Le 23 septembre 1994, j’écrivais cette seule phrase dans mon journal intime:

« Aujourd’hui, je suis plus triste qu’orpheline »

Mon papa venait de décéder.

Un papa qui brûlait la vie par les deux bouts, qui vivait la nuit, qui avait un parcourt tellement différent des autres papas normaux que je m’étais habituée à être extrêmement évasive sur sa vie, sa manière d’être, ses choix…

Comme l’explique si bien Melissa dans son dernier et très bel article, notre père est le premier homme de notre vie. Celui qui façonne notre vision des hommes, celui qui façonne aussi la femme que l’on sera, l’amoureuse que l’on deviendra.

Hé bé, le mien m’a pas ratée.

Ma vision des hommes est un peu chaotique, ma vision de l’amour l’est plus encore.

Et ne parlons pas de ma manière de faire confiance au sexe opposé. C’est pas grandiose.

Non que je sois jalouse, même pas (et l’Homme me l’a déjà reproché, ce manque de jalousie, c’est pas mal de voir parfois votre tendre moitié vous prouver qu’il/elle tient à vous en piquant une petite crise, histoire de marquer le coup), j’y arrive pas, mais juste que j’ai pas confiance fondamentalement en l’honnêteté du sexe dit fort (quelle jolie expression à la con, tiens !).
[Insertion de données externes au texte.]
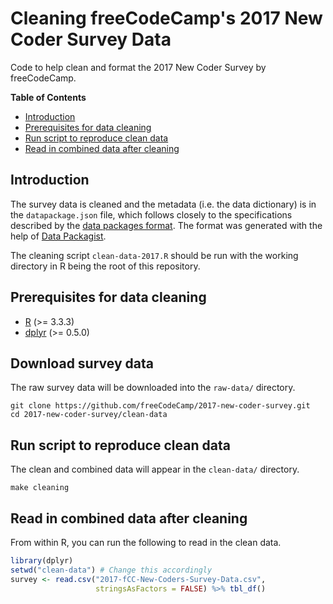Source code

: # Cleaning freeCodeCamp's 2017 New Coder Survey Data

Code to help clean and format the 2017 New Coder Survey by freeCodeCamp.

**Table of Contents**

- [Introduction](#introduction)
- [Prerequisites for data cleaning](#prerequisites-for-data-cleaning)
- [Run script to reproduce clean data](#run-script-to-reproduce-clean-data)
- [Read in combined data after cleaning](#read-in-combined-data-after-cleaning)

## Introduction

The survey data is cleaned and the metadata (i.e. the data dictionary) is in
the `datapackage.json` file, which follows closely to the specifications
described by the [data packages format][datapkg]. The format was generated with
the help of [Data Packagist][packagist].

The cleaning script `clean-data-2017.R` should be run with the working
directory in R being the root of this repository.

[datapkg]: http://specs.frictionlessdata.io/simple-data-format/
[packagist]: http://datapackagist.openknowledge.io/

## Prerequisites for data cleaning

- [R][r] (>= 3.3.3)
- [dplyr][dplyr] (>= 0.5.0)

[r]: https://www.r-project.org/
[dplyr]: https://cran.r-project.org/package=dplyr

## Download survey data

The raw survey data will be downloaded into the `raw-data/` directory.

```
git clone https://github.com/freeCodeCamp/2017-new-coder-survey.git
cd 2017-new-coder-survey/clean-data
```

## Run script to reproduce clean data

The clean and combined data will appear in the `clean-data/` directory.

```
make cleaning
```

## Read in combined data after cleaning

From within R, you can run the following to read in the clean data.

```r
library(dplyr)
setwd("clean-data") # Change this accordingly
survey <- read.csv("2017-fCC-New-Coders-Survey-Data.csv",
                   stringsAsFactors = FALSE) %>% tbl_df()
```

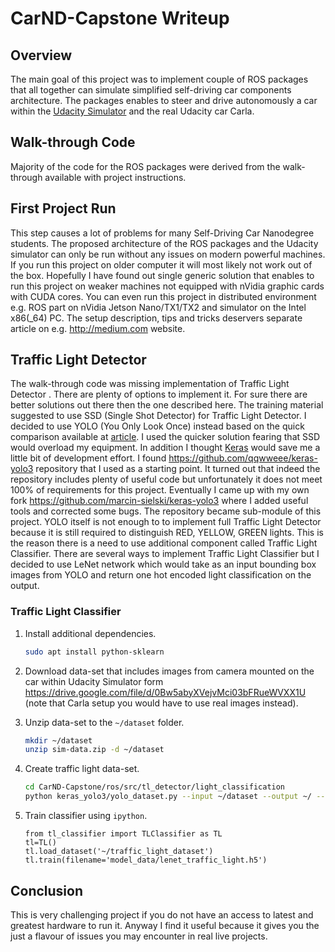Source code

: # CarND-Capstone Writeup

## Overview

The main goal of this project was to implement couple of ROS packages that all together can simulate simplified self-driving car components architecture. The packages enables to steer and drive autonomously a car within the [Udacity Simulator](https://github.com/udacity/CarND-Capstone/releases) and the real Udacity car Carla.

## Walk-through Code

Majority of the code for the ROS packages were derived from the walk-through available with project instructions.

## First Project Run

This step causes a lot of problems for many Self-Driving Car Nanodegree students. The proposed architecture of the ROS packages and the Udacity simulator can only be run without any issues on modern powerful machines. If you run this project on older computer it will most likely not work out of the box. Hopefully I have found out single generic solution that enables to run this project on weaker machines not equipped with nVidia graphic cards with CUDA cores. You can even run this project in distributed environment e.g. ROS part on nVidia Jetson Nano/TX1/TX2 and simulator on the Intel x86(_64) PC. The setup description, tips and tricks deservers separate article on e.g. http://medium.com website.

## Traffic Light Detector

The walk-through code was missing implementation of Traffic Light Detector . There are plenty of options to implement it. For sure there are better solutions out there then the one described here. The training material suggested to use SSD (Single Shot Detector) for Traffic Light Detector. I decided to use YOLO (You Only Look Once) instead based on the quick comparison available at [article](https://technostacks.com/blog/yolo-vs-ssd/). I used the quicker solution fearing that SSD would overload my equipment. In addition I thought [Keras](https://keras.io/) would save me a little bit of development effort. I found https://github.com/qqwweee/keras-yolo3 repository that I used as a starting point. It turned out that indeed the repository includes plenty of useful code but unfortunately it does not meet 100% of requirements for this project. Eventually I came up with my own fork https://github.com/marcin-sielski/keras-yolo3 where I added useful tools and corrected some bugs. The repository became sub-module of this project. YOLO itself is not enough to to implement full Traffic Light Detector because it is still required to distinguish RED, YELLOW, GREEN lights. This is the reason there is a need to use additional component called Traffic Light Classifier. There are several ways to implement Traffic Light Classifier but I decided to use LeNet network which would take as an input bounding box images from YOLO and return one hot encoded light classification on the output.

### Traffic Light Classifier

1. Install additional dependencies.

    ```bash
    sudo apt install python-sklearn
    ```

2. Download data-set that includes images from camera mounted on the car within Udacity Simulator form https://drive.google.com/file/d/0Bw5abyXVejvMci03bFRueWVXX1U (note that Carla setup you would have to use real images instead).

3. Unzip data-set to the ``~/dataset`` folder.

    ```bash
    mkdir ~/dataset
    unzip sim-data.zip -d ~/dataset
    ```

4. Create traffic light data-set.

    ```bash
    cd CarND-Capstone/ros/src/tl_detector/light_classification
    python keras_yolo3/yolo_dataset.py --input ~/dataset --output ~/ --class_name "traffic light" --width 120 --height 240 --score 0.6 --model_path model_data/tiny_yolo.h5 --anchors_path keras_yolo3/model_data/tiny_yolo_anchors.txt
    ```

5. Train classifier using ``ipython``.

    ```ipython
    from tl_classifier import TLClassifier as TL
    tl=TL()
    tl.load_dataset('~/traffic_light_dataset')
    tl.train(filename='model_data/lenet_traffic_light.h5')
    ```

## Conclusion

This is very challenging project if you do not have an access to latest and greatest hardware to run it. Anyway I find it useful because it gives you the just a flavour of issues you may encounter in real live projects.
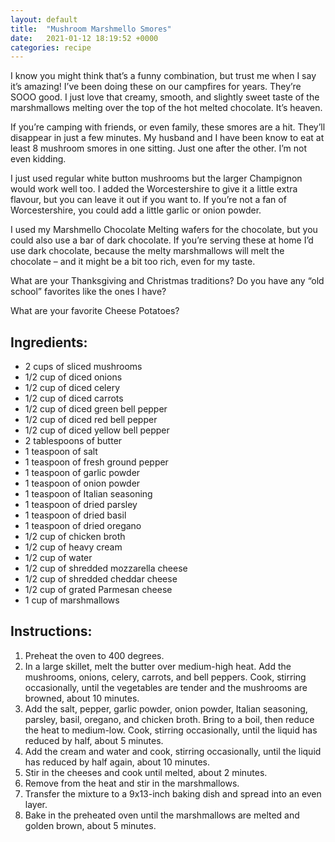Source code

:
 ```yaml
---
layout: default
title:  "Mushroom Marshmello Smores"
date:   2021-01-12 18:19:52 +0000
categories: recipe
---
```

I know you might think that’s a funny combination, but trust me when I say it’s amazing! I’ve been doing these on our campfires for years. They’re SOOO good. I just love that creamy, smooth, and slightly sweet taste of the marshmallows melting over the top of the hot melted chocolate. It’s heaven.

If you’re camping with friends, or even family, these smores are a hit. They’ll disappear in just a few minutes. My husband and I have been know to eat at least 8 mushroom smores in one sitting. Just one after the other. I’m not even kidding.

I just used regular white button mushrooms but the larger Champignon would work well too. I added the Worcestershire to give it a little extra flavour, but you can leave it out if you want to. If you’re not a fan of Worcestershire, you could add a little garlic or onion powder.

I used my Marshmello Chocolate Melting wafers for the chocolate, but you could also use a bar of dark chocolate. If you’re serving these at home I’d use dark chocolate, because the melty marshmallows will melt the chocolate – and it might be a bit too rich, even for my taste.

What are your Thanksgiving and Christmas traditions? Do you have any “old school” favorites like the ones I have?

What are your favorite Cheese Potatoes?
## Ingredients:

- 2 cups of sliced mushrooms
- 1/2 cup of diced onions
- 1/2 cup of diced celery
- 1/2 cup of diced carrots
- 1/2 cup of diced green bell pepper
- 1/2 cup of diced red bell pepper
- 1/2 cup of diced yellow bell pepper
- 2 tablespoons of butter
- 1 teaspoon of salt
- 1 teaspoon of fresh ground pepper
- 1 teaspoon of garlic powder
- 1 teaspoon of onion powder
- 1 teaspoon of Italian seasoning
- 1 teaspoon of dried parsley
- 1 teaspoon of dried basil
- 1 teaspoon of dried oregano
- 1/2 cup of chicken broth
- 1/2 cup of heavy cream
- 1/2 cup of water
- 1/2 cup of shredded mozzarella cheese
- 1/2 cup of shredded cheddar cheese
- 1/2 cup of grated Parmesan cheese
- 1 cup of marshmallows

## Instructions:
1. Preheat the oven to 400 degrees.
2. In a large skillet, melt the butter over medium-high heat. Add the mushrooms, onions, celery, carrots, and bell peppers. Cook, stirring occasionally, until the vegetables are tender and the mushrooms are browned, about 10 minutes.
3. Add the salt, pepper, garlic powder, onion powder, Italian seasoning, parsley, basil, oregano, and chicken broth. Bring to a boil, then reduce the heat to medium-low. Cook, stirring occasionally, until the liquid has reduced by half, about 5 minutes.
4. Add the cream and water and cook, stirring occasionally, until the liquid has reduced by half again, about 10 minutes.
5. Stir in the cheeses and cook until melted, about 2 minutes.
6. Remove from the heat and stir in the marshmallows.
7. Transfer the mixture to a 9x13-inch baking dish and spread into an even layer.
8. Bake in the preheated oven until the marshmallows are melted and golden brown, about 5 minutes.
Monsieur vous dit qu’il vous aime ? Allons bon, ricanez un coup, il le dira à une autre demain. Il vous dit qu’il veut s’engager ? Marrez-vous, il a certainement peur d’être seul. Il vous trouve extraordinaire et murmure que vous êtes la seule, l’unique ? Pouffez et dites-vous qu’il y a des milliards d’autres uniques potentielles pour lui sur cette terre.

Argh. Je sais, chuis pas drôle.

Justement, c’est fort triste d’être pas drôle comme ça.

Et je me dis que je détesterais que le petit de l’Homme pense la même chose une fois devenu grand. Ca, ça me tuerait. Et puis, il aurait pas le droit. Car lui, la première femme de sa vie, elle l’aime énormément. Et il ne pourra que croire en toutes les femmes qu’il croisera, ça, j’vous jure !

Qui plus est, il me réconcilie avec l’amour chaque jour. Et là, ça devient plus drôle, plus léger…

Je me souviens d’une discussion sur twitter autour des arguments pour ne pas avoir d’enfant. Chacun son choix, et je conçois à merveille qu’on choisisse de ne pas en faire (ben oui, oui, franchement, oui, c’est pas parce que j’en ai un et que ça me comble de bonheur que ça doit combler le reste de la planète, hein).

Mais voilà, mon seul et unique argument pro-maternité est un regard. Un seul regard qui me fait comprendre l’amour à l’état pur, à l’état brut. Et ce regard, il appartient à mon fils. Personne d’autre ne m’a jamais regardée de cette manière, jamais. Ca donne le vertige et ça fait même suffoquer, parfois. A en perdre pied tellement c’est absolu, intègre, puissant.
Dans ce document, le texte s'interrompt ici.